[Opening Supplied data section]

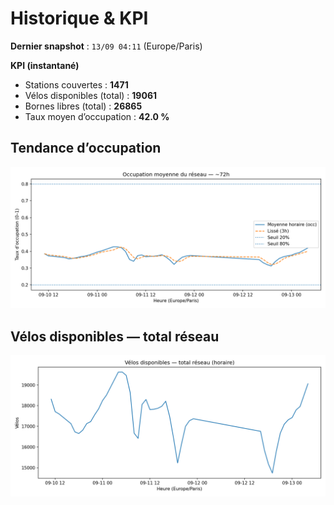 # Historique & KPI

**Dernier snapshot** : `13/09 04:11` (Europe/Paris)

**KPI (instantané)**

- Stations couvertes : **1471**
- Vélos disponibles (total) : **19061**
- Bornes libres (total) : **26865**
- Taux moyen d’occupation : **42.0 %**

## Tendance d’occupation

![Mean occupancy](assets/figs/occupancy_last72h.png)

## Vélos disponibles — total réseau

![Bikes total](assets/figs/bikes_total_last72h.png)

[Closing Supplied data section]

• _Exercise_
Nothing but the lines from the one containing "## Tendance d’occupation" through the last line of the data above should be set down, word for word.

• _Solution_
## Tendance d’occupation

![Mean occupancy](assets/figs/occupancy_last72h.png)

## Vélos disponibles — total réseau

![Bikes total](assets/figs/bikes_total_last72h.png)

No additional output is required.